The elevator comes right away, but it’s far from empty. I would suggest waiting for the next one, except it’s dinnertime, so it’ll be busy like this for the next hour. Flip’s fingers press gently against the dip in my spine as we step inside the already mostly full box. This is a student apartment complex, and everyone who lives here attends Tilton.

“Holy shit,” some guy mutters.

“What?” his friend asks.

The guy tips his head in our direction.

His friend’s eyes widen when they land on Flip and shift to me.

Flip pulls me into his side, and dips down until his lips are at my ear. “We probably should have taken the stairs, eh?”

I giggle and force my knees to lock, since they’ve turned to Jell-O.

“Flip Madden.” The guy’s voice is laced with awe.

“Hey.” Flip nods his acknowledgement.

Two girls wear confused looks. Another is suddenly very interested. I turn to Flip, and his grip on my waist tightens. Protectively. Possessively, even. He’s wearing the same look he was when Quinn slung me over his shoulder at the lodge.

Thankfully we reach the lobby, and he ushers me out of the elevator, arm still around me as he guides me to the front entrance.

We make it outside without causing a scene. I zip my jacket, the heat dissipating quickly in the frigid January evening.

“Dinner rush is probably not the best time for someone like you to take the elevators,” I muse. Tilton’s hockey team is like royalty here.

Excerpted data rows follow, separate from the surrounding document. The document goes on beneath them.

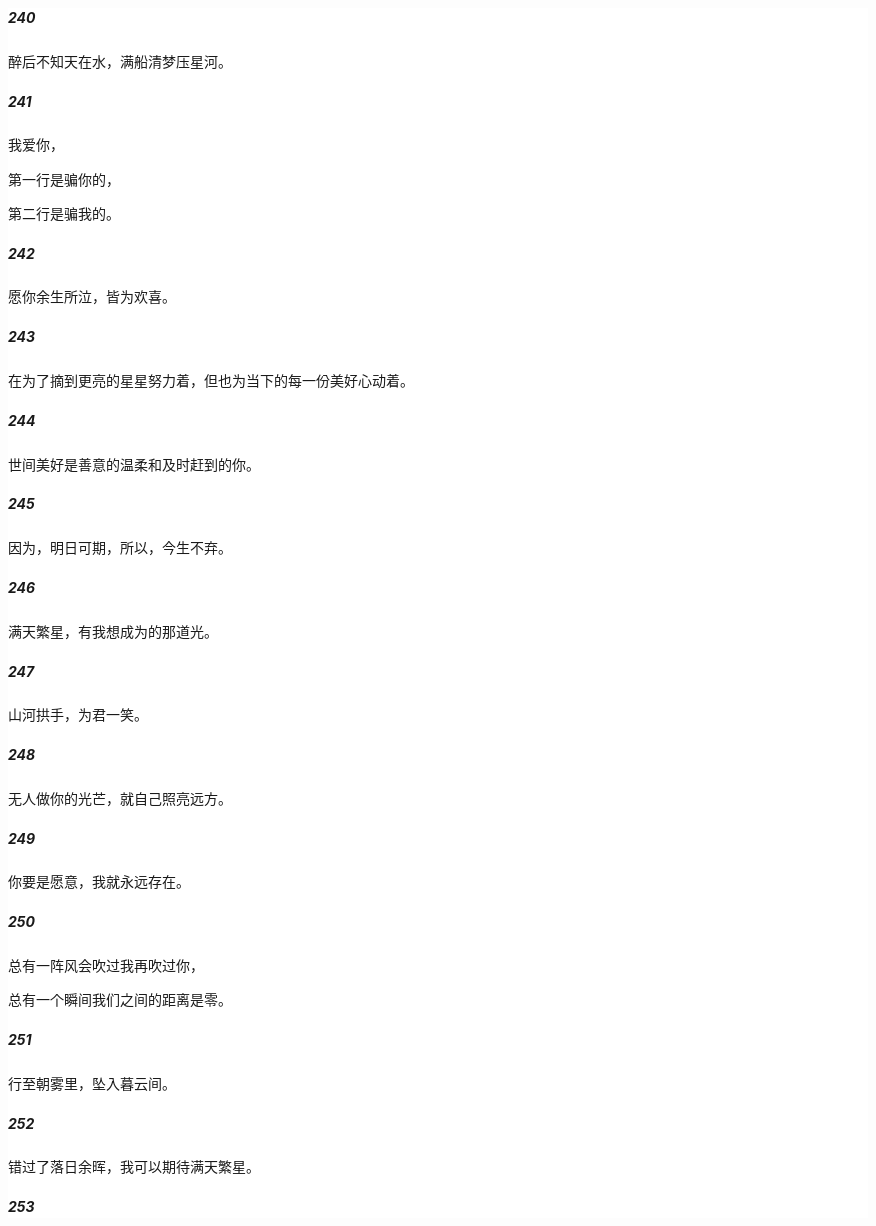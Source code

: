 ##### 240

醉后不知天在水，满船清梦压星河。

##### 241

我爱你，

第一行是骗你的，

第二行是骗我的。

##### 242

愿你余生所泣，皆为欢喜。

##### 243

在为了摘到更亮的星星努力着，但也为当下的每一份美好心动着。

##### 244

世间美好是善意的温柔和及时赶到的你。

##### 245

因为，明日可期，所以，今生不弃。

##### 246

满天繁星，有我想成为的那道光。

##### 247

山河拱手，为君一笑。

##### 248

无人做你的光芒，就自己照亮远方。

##### 249

你要是愿意，我就永远存在。

##### 250

总有一阵风会吹过我再吹过你，

总有一个瞬间我们之间的距离是零。

##### 251

行至朝雾里，坠入暮云间。

##### 252

错过了落日余晖，我可以期待满天繁星。

##### 253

Flip shrugs. “I’m used to it. Do you have a place you’d like to go for dinner?” We walk briskly to the public parking lot.

“Wherever is fine with me. We probably want to put a little distance between us and the campus, though.”

“Good call. It wouldn’t be much fun if we get mobbed.” He opens the passenger door for me.

I duck inside and wait until he’s behind the wheel before I throw out options. “What about the Pancake House, or the Watering Hole?”

“I like both of those but more when we’re going out with friends.” He stretches his arm across the back of my seat. “And tonight, I just want to spend time with you.”

I’m about to melt into the seat.

“But wherever we end up tonight, this isn’t our first date, Tally.”

“Oh. Okay. Just friends having dinner,” I mutter.

“Friends don’t almost kiss friends in closets, kitten.” He tucks a finger under my chin and urges me to look at him. “What I mean, is that when I take you on a first date, it will be one to remember, and not because of unlimited salad and bread.”

Flip doesn’t take me to East Side’s. Instead, we end up at an Italian restaurant that looks like a hole in the wall from the outside, but soft lighting and private booths make the interior intimate and cozy.

“This is still not our first date,” Flip tells me as he spreads his napkin over his lap.

“It’s a pretty nice not-first-date.”

“Well, I feel like I have some making up to do, so we can call it apology step one dinner out.” He stretches his arm across the back of my chair. “Have you ever had a limoncello spritz?”